| Task prompt |
Copy each of the following entries back without change.

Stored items
******

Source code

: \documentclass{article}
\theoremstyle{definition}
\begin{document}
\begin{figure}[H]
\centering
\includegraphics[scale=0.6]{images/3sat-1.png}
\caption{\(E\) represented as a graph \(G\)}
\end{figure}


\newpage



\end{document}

******

| Task output |
Source code

: \documentclass{article}
\theoremstyle{definition}
\begin{document}
\begin{figure}[H]
\centering
\includegraphics[scale=0.6]{images/3sat-1.png}
\caption{\(E\) represented as a graph \(G\)}
\end{figure}


\newpage



\end{document}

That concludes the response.